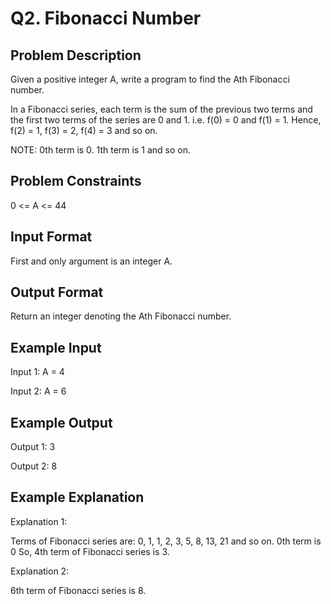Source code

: # Q2. Fibonacci Number
## Problem Description
Given a positive integer A, write a program to find the Ath Fibonacci number.

In a Fibonacci series, each term is the sum of the previous two terms and the first two terms of the series are 0 and 1. i.e. f(0) = 0 and f(1) = 1. Hence, f(2) = 1, f(3) = 2, f(4) = 3 and so on.

NOTE: 0th term is 0. 1th term is 1 and so on.

## Problem Constraints
0 <= A <= 44

## Input Format
First and only argument is an integer A.

## Output Format
Return an integer denoting the Ath Fibonacci number.

## Example Input
Input 1:
 A = 4

Input 2:
 A = 6

## Example Output
Output 1:
 3

Output 2:
 8

## Example Explanation
Explanation 1:

 Terms of Fibonacci series are: 0, 1, 1, 2, 3, 5, 8, 13, 21 and so on.
 0th term is 0 So, 4th term of Fibonacci series is 3. 

Explanation 2:

 6th term of Fibonacci series is 8.
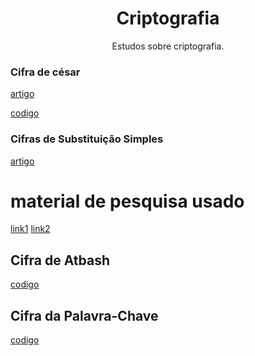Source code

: <h1 align="center"> Criptografia </h1>

<p align="center">
  Estudos sobre criptografia.
</p>

### Cifra de césar 

[artigo](https://wiki.imesec.ime.usp.br/books/ctf-starter-pack/page/cifra-de-c%C3%A9sar)

[codigo](./cifradecesar/cifradecesar.py)


### Cifras de Substituição Simples 

[artigo](https://wiki.imesec.ime.usp.br/books/ctf-starter-pack/page/cifras-de-substitui%C3%A7%C3%A3o-simples)

# material de pesquisa usado 

[link1](https://panda.ime.usp.br/pensepy/static/pensepy/08-Strings/strings.html)
[link2](https://www.w3schools.com/python/ref_string_replace.asp)

## Cifra de Atbash 

[codigo](./substituicao/atbash.py)

## Cifra da Palavra-Chave 

[codigo](./substituicao/keyword.py)
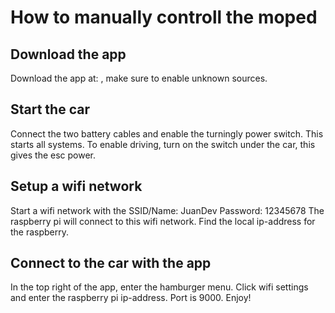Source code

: # How to manually controll the moped

## Download the app
Download the app at: , make sure to enable unknown sources.

## Start the car
Connect the two battery cables and enable the turningly power switch. This starts all systems.
To enable driving, turn on the switch under the car, this gives the esc power.

## Setup a wifi network
Start a wifi network with the 
SSID/Name: JuanDev
Password: 12345678
The raspberry pi will connect to this wifi network. Find the local ip-address for the raspberry.

## Connect to the car with the app
In the top right of the app, enter the hamburger menu. Click wifi settings and enter the raspberry pi ip-address. Port is 9000. Enjoy!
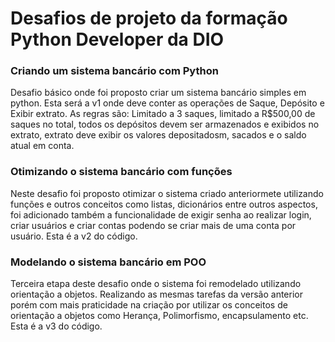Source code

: # Desafios de projeto da formação Python Developer da DIO

### Criando um sistema bancário com Python

Desafio básico onde foi proposto criar um sistema bancário simples em python. Esta será a v1 onde deve conter as operações de Saque, Depósito e Exibir extrato. As regras são: Limitado a 3 saques, limitado a R$500,00 de saques no total, todos os depósitos devem ser armazenados e exibidos no extrato, extrato deve exibir os valores depositadosm, sacados e o saldo atual em conta.


### Otimizando o sistema bancário com funções

Neste desafio foi proposto otimizar o sistema criado anteriormete utilizando funções e outros conceitos como listas, dicionários entre outros aspectos, foi adicionado também a funcionalidade de exigir senha ao realizar login, criar usuários e criar contas podendo se criar mais de uma conta por usuário. Esta é a v2 do código.


### Modelando o sistema bancário em POO

Terceira etapa deste desafio onde o sistema foi remodelado utilizando orientação a objetos. Realizando as mesmas tarefas da versão anterior porém com mais praticidade na criação por utilizar os conceitos de orientação a objetos como Herança, Polimorfismo, encapsulamento etc. Esta é a v3 do código.
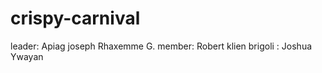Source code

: # crispy-carnival

leader: Apiag joseph Rhaxemme G.
member: Robert klien brigoli
      : Joshua Ywayan
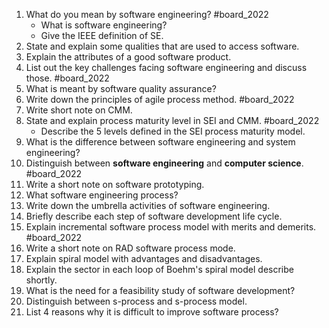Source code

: 1. What do you mean by software engineering? #board_2022 
	- What is software engineering?
	- Give the IEEE definition of SE.
2. State and explain some qualities that are used to access software.
3. Explain the attributes of a good software product.
4. List out the key challenges facing software engineering and discuss those. #board_2022 
5. What is meant by software quality assurance?
6. Write down the principles of agile process method. #board_2022 
7. Write short note on CMM.
8. State and explain process maturity level in SEI and CMM. #board_2022 
	- Describe the 5 levels defined in the SEI process maturity model.
9. What is the difference between software engineering and system engineering?
10. Distinguish between **software engineering** and **computer science**. #board_2022 
11. Write a short note on software prototyping.
12. What software engineering process?
13. Write down the umbrella activities of software engineering.
14. Briefly describe each step of software development life cycle.
15. Explain incremental software process model with merits and demerits. #board_2022 
16. Write a short note on RAD software process mode.
17. Explain spiral model with advantages and disadvantages.
18. Explain the sector in each loop of Boehm's spiral model describe shortly.
19. What is the need for a feasibility study of software development?
20. Distinguish between s-process and s-process model.
21. List 4 reasons why it is difficult to improve software process?
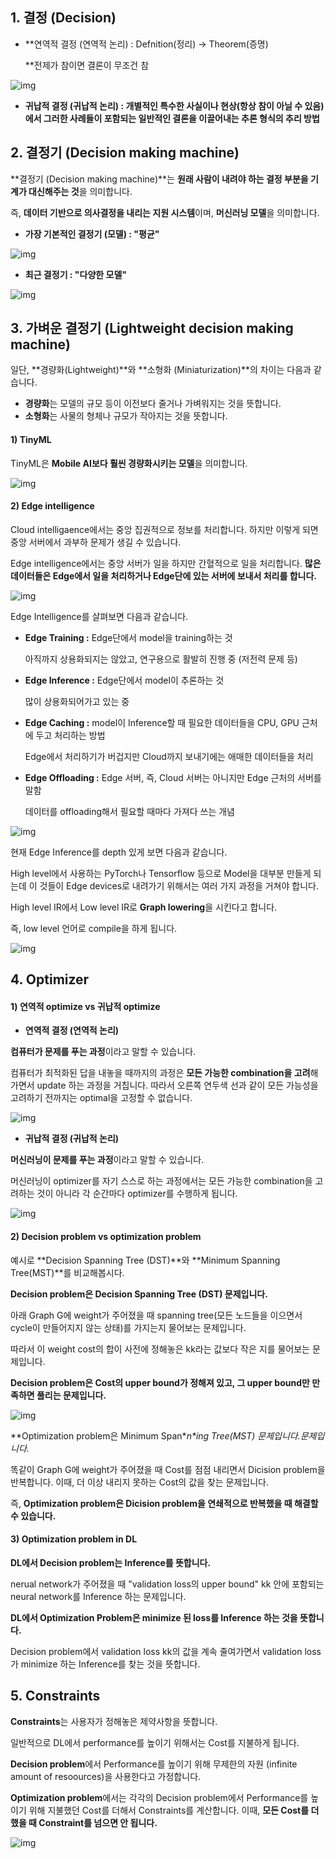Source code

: ## **1. 결정 (Decision)**

 

- **연역적 결정 (연역적 논리) : Defnition(정리) -> Theorem(증명)

  **전제가 참이면 결론이 무조건 참



![img](Lecture3_DecisionProblem%20(Optimization_BackPropagation).assets/img1.png)

 

- **귀납적 결정 (귀납적 논리) : 개별적인 특수한 사실이나 현상(항상 참이 아닐 수 있음)에서 그러한 사례들이 포함되는 일반적인 결론을 이끌어내는 추론 형식의 추리 방법**

 

 

 

## **2. 결정기 (Decision making machine)**

 

**결정기 (Decision making machine)**는 **원래 사람이 내려야 하는 결정 부분을 기계가 대신해주는 것**을 의미합니다.

즉, **데이터 기반으로 의사결정을 내리는 지원 시스템**이며, **머신러닝 모델**을 의미합니다.

 

- **가장 기본적인 결정기 (모델) : "평균"**



![img](Lecture3_DecisionProblem%20(Optimization_BackPropagation).assets/img2.png)



 

 

- **최근 결정기 : "다양한 모델"**



![img](Lecture3_DecisionProblem%20(Optimization_BackPropagation).assets/img3.png)



 

 

 

## **3. 가벼운 결정기 (Lightweight decision making machine)**

 

일단, **경량화(Lightweight)**와 **소형화 (Miniaturization)**의 차이는 다음과 같습니다.

 

- **경량화**는 모델의 규모 등이 이전보다 줄거나 가벼워지는 것을 뜻합니다.
- **소형화**는 사물의 형체나 규모가 작아지는 것을 뜻합니다. 

 

#### **1) TinyML**

TinyML은 **Mobile AI보다 훨씬 경량화시키는 모델**을 의미합니다.

 



![img](Lecture3_DecisionProblem%20(Optimization_BackPropagation).assets/img4.png)

 

 

#### **2) Edge intelligence**

Cloud intelligaence에서는 중앙 집권적으로 정보를 처리합니다. 하지만 이렇게 되면 중앙 서버에서 과부하 문제가 생길 수 있습니다.

Edge intelligence에서는 중앙 서버가 일을 하지만 간혈적으로 일을 처리합니다. **많은 데이터들은 Edge에서 일을 처리하거나 Edge단에 있는 서버에 보내서 처리를 합니다.**

 

 



![img](Lecture3_DecisionProblem%20(Optimization_BackPropagation).assets/img5.png)

 

Edge Intelligence를 살펴보면 다음과 같습니다.

 

- **Edge Training :** Edge단에서 model을 training하는 것

  아직까지 상용화되지는 않았고, 연구용으로 활발히 진행 중 (저전력 문제 등)

  

- **Edge Inference :** Edge단에서 model이 추론하는 것

  많이 상용화되어가고 있는 중

  

- **Edge Caching :** model이 Inference할 때 필요한 데이터들을 CPU, GPU 근처에 두고 처리하는 방법

  Edge에서 처리하기가 버겁지만 Cloud까지 보내기에는 애매한 데이터들을 처리

  

- **Edge Offloading :** Edge 서버, 즉, Cloud 서버는 아니지만 Edge 근처의 서버를 말함

  데이터를 offloading해서 필요할 때마다 가져다 쓰는 개념

 



![img](Lecture3_DecisionProblem%20(Optimization_BackPropagation).assets/img6.png)

 

 

현재 Edge Inference를 depth 있게 보면 다음과 같습니다.

 

High level에서 사용하는 PyTorch나 Tensorflow 등으로 Model을 대부분 만들게 되는데 이 것들이 Edge devices로 내려가기 위해서는 여러 가지 과정을 거쳐야 합니다.

 

High level IR에서 Low level IR로 **Graph lowering**을 시킨다고 합니다.

즉, low level 언어로 compile을 하게 됩니다.

 



![img](Lecture3_DecisionProblem%20(Optimization_BackPropagation).assets/img7.png)

 

 

## **4. Optimizer**

#### **1) 연역적 optimize vs 귀납적 optimize**

 

- **연역적 결정 (연역적 논리)**

**컴퓨터가 문제를 푸는 과정**이라고 말할 수 있습니다.

 

컴퓨터가 최적화된 답을 내놓을 때까지의 과정은 **모든 가능한 combination을 고려**해가면서 update 하는 과정을 거칩니다. 따라서 오른쪽 연두색 선과 같이 모든 가능성을 고려하기 전까지는 optimal을 고정할 수 없습니다.

 



![img](Lecture3_DecisionProblem%20(Optimization_BackPropagation).assets/img8.gif)

 

 

- **귀납적 결정 (귀납적 논리)** 

**머신러닝이 문제를 푸는 과정**이라고 말할 수 있습니다.

 

머신러닝이 optimizer를 자기 스스로 하는 과정에서는 모든 가능한 combination을 고려하는 것이 아니라 각 순간마다 optimizer를 수행하게 됩니다.

 



![img](Lecture3_DecisionProblem%20(Optimization_BackPropagation).assets/img9.gif)

 

 

#### **2) Decision problem vs optimization problem**

예시로 **Decision Spanning Tree (DST)**와 **Minimum Spanning Tree(MST)**를 비교해봅시다.

 

**Decision problem은 Decision Spanning Tree (DST) 문제입니다.**

아래 Graph G에 weight가 주어졌을 때 spanning tree(모든 노드들을 이으면서 cycle이 만들어지지 않는 상태)를 가지는지 물어보는 문제입니다.

따라서 이 weight cost의 합이 사전에 정해놓은 kk라는 값보다 작은 지를 물어보는 문제입니다.

 

**Decision problem은 Cost의 upper bound가 정해져 있고, 그 upper bound만 만족하면 풀리는 문제입니다.**

 



![img](Lecture3_DecisionProblem%20(Optimization_BackPropagation).assets/img10.png)

 

**Optimization problem은 Minimum Span\**n\**ing Tree(MST) 문제입니다.문제입니다.**

 

똑같이 Graph G에 weight가 주어졌을 때 Cost를 점점 내리면서 Dicision problem을 반복합니다. 이때, 더 이상 내리지 못하는 Cost의 값을 찾는 문제입니다.

 

즉, **Optimization problem은 Dicision problem을 연쇄적으로 반복했을 때 해결할 수 있습니다.**

 

 

 

#### **3) Optimization problem in DL**

**DL에서 Decision problem는 Inference를 뜻합니다.**

nerual network가 주어졌을 때 "validation loss의 upper bound" kk 안에 포함되는 neural network를 Inference 하는 문제입니다.

 

**DL에서 Optimization Problem은 minimize 된 loss를 Inference 하는 것을 뜻합니다.**

Decision problem에서 validation loss kk의 값을 계속 줄여가면서 validation loss가 minimize 하는 Inference를 찾는 것을 뜻합니다.

 

 

 

## **5. Constraints**

 

**Constraints**는 사용자가 정해놓은 제약사항을 뜻합니다. 

 

일반적으로 DL에서 performance를 높이기 위해서는 Cost를 지불하게 됩니다.

 

**Decision problem**에서 Performance를 높이기 위해 무제한의 자원 (infinite amount of resoources)을 사용한다고 가정합니다.

 

**Optimization problem**에서는 각각의 Decision problem에서 Performance를 높이기 위해 지불했던 Cost를 더해서 Constraints를 계산합니다. 이때, **모든 Cost를 더했을 때 Constraint를 넘으면 안 됩니다.**

 



![img](Lecture3_DecisionProblem%20(Optimization_BackPropagation).assets/img11.png)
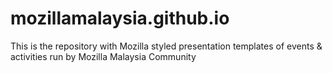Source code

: mozillamalaysia.github.io
=========================

This is the repository with Mozilla styled presentation templates of events &amp; activities run by Mozilla Malaysia Community

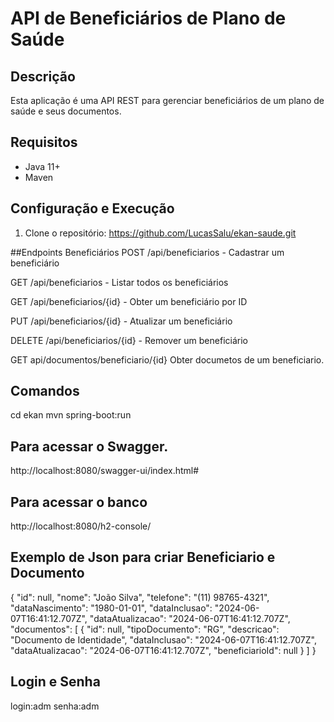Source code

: # API de Beneficiários de Plano de Saúde

## Descrição
Esta aplicação é uma API REST para gerenciar beneficiários de um plano de saúde e seus documentos.

## Requisitos
- Java 11+
- Maven

## Configuração e Execução
1. Clone o repositório:
   https://github.com/LucasSalu/ekan-saude.git

##Endpoints
Beneficiários
POST /api/beneficiarios - Cadastrar um beneficiário

GET /api/beneficiarios - Listar todos os beneficiários

GET /api/beneficiarios/{id} - Obter um beneficiário por ID

PUT /api/beneficiarios/{id} - Atualizar um beneficiário

DELETE /api/beneficiarios/{id} - Remover um beneficiário

GET api/documentos/beneficiario/{id} Obter documetos de um beneficiario.

## Comandos

cd ekan
mvn spring-boot:run

## Para acessar o Swagger.
http://localhost:8080/swagger-ui/index.html#

## Para acessar o banco
http://localhost:8080/h2-console/

## Exemplo de Json para criar Beneficiario e Documento
{
  "id": null,
  "nome": "João Silva",
  "telefone": "(11) 98765-4321",
  "dataNascimento": "1980-01-01",
  "dataInclusao": "2024-06-07T16:41:12.707Z",
  "dataAtualizacao": "2024-06-07T16:41:12.707Z",
  "documentos": [
    {
      "id": null,
      "tipoDocumento": "RG",
      "descricao": "Documento de Identidade",
      "dataInclusao": "2024-06-07T16:41:12.707Z",
      "dataAtualizacao": "2024-06-07T16:41:12.707Z",
      "beneficiarioId": null
    }
  ]
}

## Login e Senha
login:adm 
senha:adm
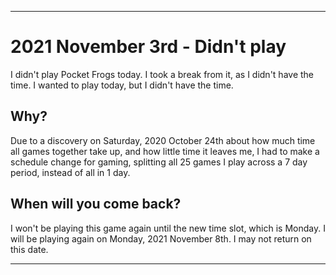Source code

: 
***

# 2021 November 3rd - Didn't play

I didn't play Pocket Frogs today. I took a break from it, as I didn't have the time. I wanted to play today, but I didn't have the time.

## Why?

Due to a discovery on Saturday, 2020 October 24th about how much time all games together take up, and how little time it leaves me, I had to make a schedule change for gaming, splitting all 25 games I play across a 7 day period, instead of all in 1 day.

## When will you come back?

I won't be playing this game again until the new time slot, which is Monday. I will be playing again on Monday, 2021 November 8th. I may not return on this date.

***
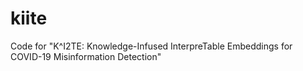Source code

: # kiite
Code for "K^I2TE: Knowledge-Infused InterpreTable Embeddings for COVID-19 Misinformation Detection"
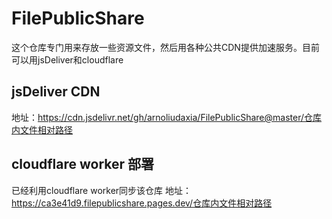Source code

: # FilePublicShare

这个仓库专门用来存放一些资源文件，然后用各种公共CDN提供加速服务。目前可以用jsDeliver和cloudflare

## jsDeliver CDN
地址：https://cdn.jsdelivr.net/gh/arnoliudaxia/FilePublicShare@master/仓库内文件相对路径

## cloudflare worker 部署
已经利用cloudflare worker同步该仓库
地址：https://ca3e41d9.filepublicshare.pages.dev/仓库内文件相对路径
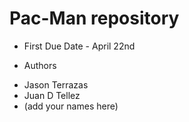 # Pac-Man repository

* First Due Date - April 22nd
 
* Authors
- Jason Terrazas
- Juan D Tellez
- (add your names here)

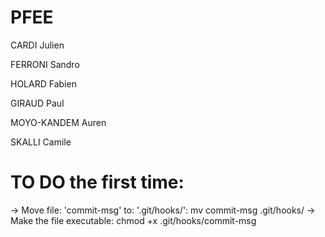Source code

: # PFEE

CARDI Julien

FERRONI Sandro

HOLARD Fabien

GIRAUD Paul

MOYO-KANDEM Auren

SKALLI Camile


# TO DO the first time:

-> Move file: 'commit-msg' to: '.git/hooks/':
 mv commit-msg .git/hooks/
-> Make the file executable:
 chmod +x .git/hooks/commit-msg


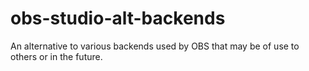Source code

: obs-studio-alt-backends
=======================

An alternative to various backends used by OBS that may be of use to others or in the future. 
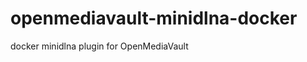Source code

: openmediavault-minidlna-docker
==============================

docker minidlna plugin for OpenMediaVault
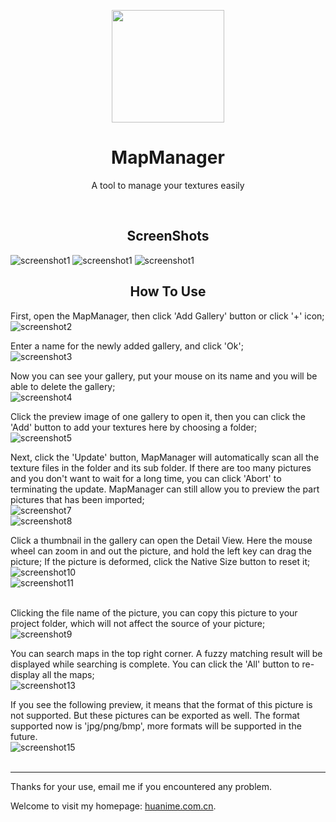 <p align="center">
<img src="Screenshots/ICON_NEW.png" width = "180" height = "180"/>
</p>

<div align='center'>

# MapManager
A tool to manage your textures easily

</div>
<br>

<div align='center'>
  
## ScreenShots
  
</div>

![screenshot1](Screenshots/16.png)
![screenshot1](Screenshots/17.png)
![screenshot1](Screenshots/18.png)


<div align='center'>
  
## How To Use

</div>

First, open the MapManager, then click 'Add Gallery' button or click '+' icon;<br>
![screenshot2](Screenshots/2.png)<br>

Enter a name for the newly added gallery, and click 'Ok';<br>
![screenshot3](Screenshots/3.png)<br>

Now you can see your gallery, put your mouse on its name and you will be able to delete the gallery;<br>
![screenshot4](Screenshots/4.png)<br>

Click the preview image of one gallery to open it, then you can click the 'Add' button to add your textures here by choosing a folder;<br>
![screenshot5](Screenshots/5.png)<br>

Next, click the 'Update' button, MapManager will automatically scan all the texture files in the folder and its sub folder. If there are too many pictures and you don't want to wait for a long time, you can click 'Abort' to terminating the update. MapManager can still allow you to preview the part pictures that has been imported;<br>
![screenshot7](Screenshots/7.png)<br>
![screenshot8](Screenshots/8.png)<br>

Click a thumbnail in the gallery can open the Detail View. Here the mouse wheel can zoom in and out the picture, and hold the left key can drag the picture; If the picture is deformed, click the Native Size button to reset it;<br>
![screenshot10](Screenshots/10.png)<br>
![screenshot11](Screenshots/11.png)<br><br>

Clicking the file name of the picture, you can copy this picture to your project folder, which will not affect the source of your picture;<br>
![screenshot9](Screenshots/9.png)<br>

You can search maps in the top right corner. A fuzzy matching result will be displayed while searching is complete. You can click the 'All' button to re-display all the maps;<br>
![screenshot13](Screenshots/13.png)<br>

If you see the following preview, it means that the format of this picture is not supported. But these pictures can be exported as well. The format supported now is 'jpg/png/bmp', more formats will be supported in the future.<br>
![screenshot15](Screenshots/15.png)<br><br>

---

Thanks for your use, email me if you encountered any problem.

Welcome to visit my homepage: [huanime.com.cn](huanime.com.cn).
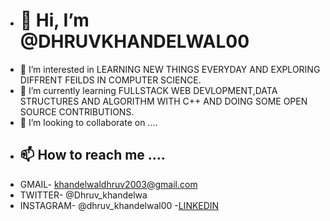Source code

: - <h1>👋 Hi, I’m @DHRUVKHANDELWAL00</h1>
- 👀 I’m interested in LEARNING NEW THINGS EVERYDAY AND EXPLORING DIFFRENT FEILDS IN COMPUTER SCIENCE.
- 🌱 I’m currently learning FULLSTACK WEB DEVLOPMENT,DATA STRUCTURES AND ALGORITHM WITH C++ AND DOING SOME OPEN SOURCE CONTRIBUTIONS.
- 💞️ I’m looking to collaborate on ....
- <h2>📫 How to reach me ....</h2>
- GMAIL-      khandelwaldhruv2003@gmail.com
- TWITTER-    @Dhruv_khandelwa
- INSTAGRAM-  @dhruv_khandelwal00
-<a href="https://www.linkedin.com/in/dhruv-khandelwal-2332a81a3">LINKEDIN</a>

<!---
DHRUVKHANDELWAL00/DHRUVKHANDELWAL00 is a ✨ special ✨ repository because its `README.md` (this file) appears on your GitHub profile.
You can click the Preview link to take a look at your changes.
--->
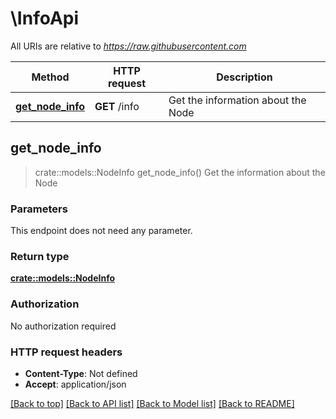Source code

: # \InfoApi

All URIs are relative to *https://raw.githubusercontent.com*

Method | HTTP request | Description
------------- | ------------- | -------------
[**get_node_info**](InfoApi.md#get_node_info) | **GET** /info | Get the information about the Node



## get_node_info

> crate::models::NodeInfo get_node_info()
Get the information about the Node

### Parameters

This endpoint does not need any parameter.

### Return type

[**crate::models::NodeInfo**](NodeInfo.md)

### Authorization

No authorization required

### HTTP request headers

- **Content-Type**: Not defined
- **Accept**: application/json

[[Back to top]](#) [[Back to API list]](../README.md#documentation-for-api-endpoints) [[Back to Model list]](../README.md#documentation-for-models) [[Back to README]](../README.md)

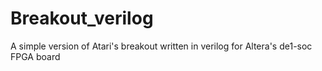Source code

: # Breakout_verilog
A simple version of Atari's breakout written in verilog for Altera's de1-soc FPGA board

┄┄┄┄┄┄

§ **What is being asked**
Count each line above that has the word "머신러닝이" in it, and write down nothing but the total.

§ **Your solution**
2